The Future of Decision Making: Human-AI Symbiosis
Author: Gregory Ursu
When we have to make an important decision, we face numerous challenges: uncertainty, complex data that’s difficult to interpret, competing priorities. AI is been touted as game-changer in many business processes, but it seems that computers often add to the burden of data we need to consider, rather than simplifying our decisions. Here are some ways that humans and computers approach decision making differently, and how they can work together to improve each other.
Humans are intuitive; AI is not
While AI is well-suited to augment human cognition in addressing complexity, humans’ ability to operate holistically and intuitively give them the advantage in uncertain situations. While computers are better at routine processing, consistently error-free for repetitive mathematical tasks, and they are increasingly gaining skill in pattern matching and natural-language communication, they are often still lost in uncertain or unpredictable environments. That’s the opportunity for them to work synergistically with people’s superior intuitive judgment. For example, while IBM’s Deep Blue famously defeated chess grandmaster Gary Kasparov in 1997, today, a human player paired with computer programs can easily defeat even the strongest computer on its own.
An analytical approach to making decisions drills deeply into data, but an intuitive approach takes a more abstract and holistic view. To illustrate: computers aren’t very good at being creative. People are very creative, but it’s hard for them to weigh which of their ideas are the best, or how to combine them. Software can augment human creativity by quantifying their ideas and showing which of them are most likely to bring optimal results.
In 2016, Reid Hoffman, executive chairman and co-founder of LinkedIn, predicted that “AI-powered dashboards will provide forward-looking, predictive intelligence that will deliver a whole new level of insight to managerial decision making. Computers won’t be making decisions for us, but they can sift through vast amounts of data to highlight the most interesting things, at which point managers can drill down, using human intelligence, to reach conclusions and take actions." We think he was right- there are many specialized tools that generate new knowledge in the form of all levels of insights- but even so, the user is left asking "what does this mean for me?". The leap from knowledge generation to decision making is where we may now have an answer.
Humans are social; AI is not
Even if a computer manages to determine the “optimal” decision, a machine would have a hard time selling it to a diverse set of stakeholders, some of whom might be disadvantaged by that decision. Humans are social beings, and operate in a labyrinth of complex, often informal social systems that currently are beyond the understanding of computer algorithms.
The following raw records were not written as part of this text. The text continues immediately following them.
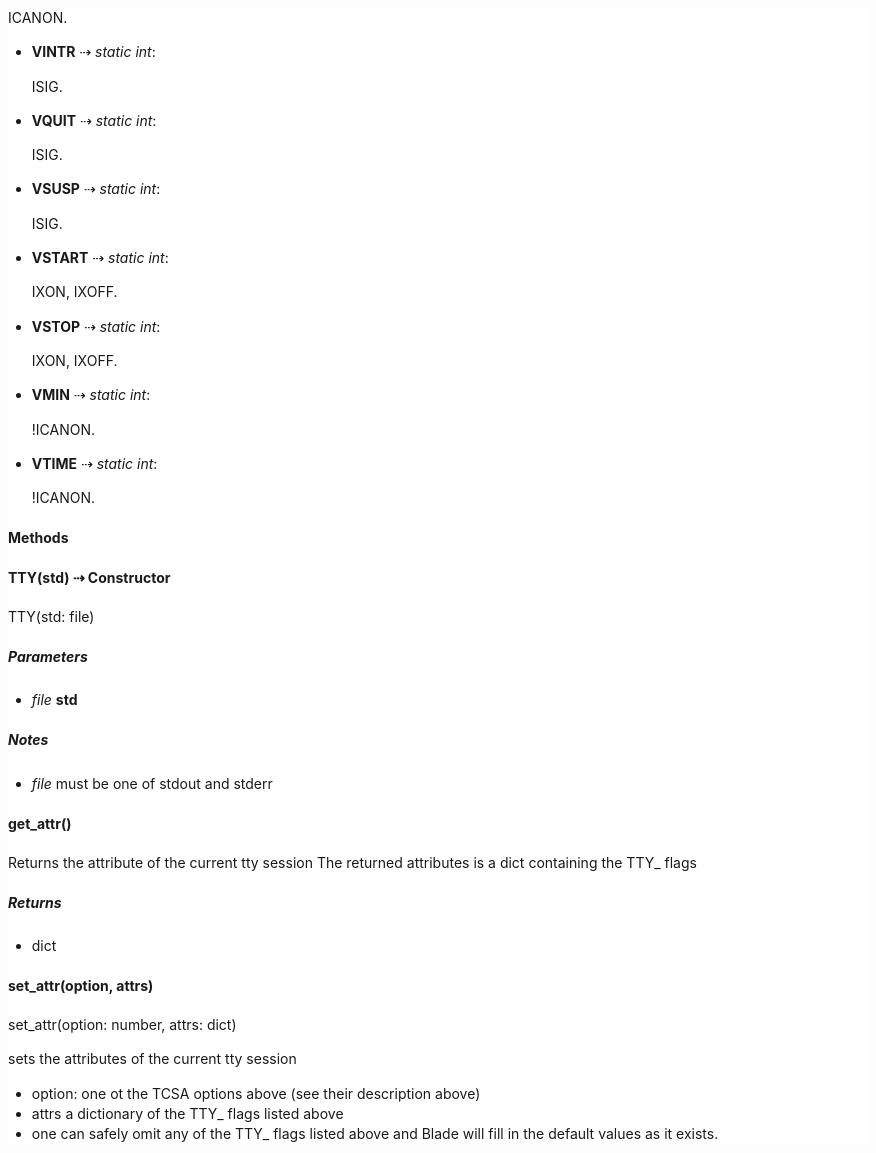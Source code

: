   ICANON.

- **VINTR** &#8674; _static_ _int_:

  ISIG.

- **VQUIT** &#8674; _static_ _int_:

  ISIG.

- **VSUSP** &#8674; _static_ _int_:

  ISIG.

- **VSTART** &#8674; _static_ _int_:

  IXON, IXOFF.

- **VSTOP** &#8674; _static_ _int_:

  IXON, IXOFF.

- **VMIN** &#8674; _static_ _int_:

  !ICANON.

- **VTIME** &#8674; _static_ _int_:

  !ICANON.

#### Methods

#### TTY(std) &#8674; Constructor

TTY(std: file)

##### Parameters

- _file_ **std**

##### Notes

- _file_ must be one of stdout and stderr

#### get\_attr()

Returns the attribute of the current tty session
The returned attributes is a dict containing the TTY_ flags

##### Returns

- dict

#### set\_attr(option, attrs)

set_attr(option: number, attrs: dict)

sets the attributes of the current tty session

- option: one ot the TCSA options above (see their description above)
- attrs a dictionary of the TTY_ flags listed above
- one can safely omit any of the TTY_ flags listed above and Blade will fill in the default values as it exists.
One of the most important responsibilities of business leaders is to provide vision and objectives for their organization, and then to convince others—both within and outside their organization—of why they matter. Getting others on board requires emotional and social intelligence, something that machines do not possess.
As a result humans have the upper hand in understanding the convoluted social and dynamics that surround decision-making situations, particularly when there are competing social priorities at stake, and outperform machines in social skills such as persuasion and negotiation.
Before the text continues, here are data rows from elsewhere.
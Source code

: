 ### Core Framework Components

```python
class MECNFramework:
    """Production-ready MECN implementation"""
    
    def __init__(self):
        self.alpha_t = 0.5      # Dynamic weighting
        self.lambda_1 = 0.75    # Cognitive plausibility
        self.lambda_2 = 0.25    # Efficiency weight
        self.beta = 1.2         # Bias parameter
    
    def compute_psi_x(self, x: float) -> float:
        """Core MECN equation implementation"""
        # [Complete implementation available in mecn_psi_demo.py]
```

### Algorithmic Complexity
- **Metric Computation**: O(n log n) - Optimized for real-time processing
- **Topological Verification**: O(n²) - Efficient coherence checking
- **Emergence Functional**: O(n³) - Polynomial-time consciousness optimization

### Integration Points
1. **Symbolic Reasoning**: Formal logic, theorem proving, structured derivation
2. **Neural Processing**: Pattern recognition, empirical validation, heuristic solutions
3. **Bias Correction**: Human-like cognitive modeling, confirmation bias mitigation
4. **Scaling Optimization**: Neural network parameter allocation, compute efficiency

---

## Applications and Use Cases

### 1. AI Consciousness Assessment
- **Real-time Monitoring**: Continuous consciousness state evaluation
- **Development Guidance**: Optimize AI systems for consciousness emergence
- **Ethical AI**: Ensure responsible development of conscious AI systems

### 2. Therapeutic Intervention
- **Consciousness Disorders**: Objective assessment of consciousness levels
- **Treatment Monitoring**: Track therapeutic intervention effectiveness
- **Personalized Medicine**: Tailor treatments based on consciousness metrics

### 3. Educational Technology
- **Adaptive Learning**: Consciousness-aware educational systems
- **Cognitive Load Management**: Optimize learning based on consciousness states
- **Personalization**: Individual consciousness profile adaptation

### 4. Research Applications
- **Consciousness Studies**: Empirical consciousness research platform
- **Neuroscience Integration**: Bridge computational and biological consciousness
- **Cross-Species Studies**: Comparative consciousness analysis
At the same time, getting humans on board with AI initiatives can be fraught with challenges, as employees may distrust technology and fear their jobs may be eliminated. To be successfully implemented in an organization, AI needs to be integrated within its social fabric, augmenting human capabilities rather than replacing them. It needs to be treated as a tool for employees to draw upon in their work, and one that they can understand and trust. If an AI initiative pits people against technology, it is doomed to failure (see "Digital Transformation- a $900B failure this year alone").
How diwo augments human capabilities
We bandy "AI" about quite liberally, but it's not the answer in itself ("AI's dirty little secret"). AI capabilities can be leveraged synergistically if it’s part of a larger cognitive system. When a business adopts diwo’s cognitive decision-making framework, they benefit from the unique strengths of powerful analytics and machine learning, in a platform that builds trust with users. diwo provides explanations for its recommendations, and enables users to easily share quantified decisions with others within the platform for increased collaboration between departments. By virtue of the shared context, it builds shared ownership.
diwo also augments human creativity and intuition in uncertain environments. Unlike other AI platforms, it takes a holistic approach, focusing on each user’s specific business context. diwo in effect “quantifies your intuition” by allowing you to explore the effects of potential decisions, tweaking different elements to explore different strategies, or adapt diwo’s recommendations as desired.
Human-AI symbiosis means that humans can learn to apply AI’s capabilities more effectively over time, while simultaneously AI adapts to each user and the situation with every interaction. The end result is more powerful than either humans or computers alone.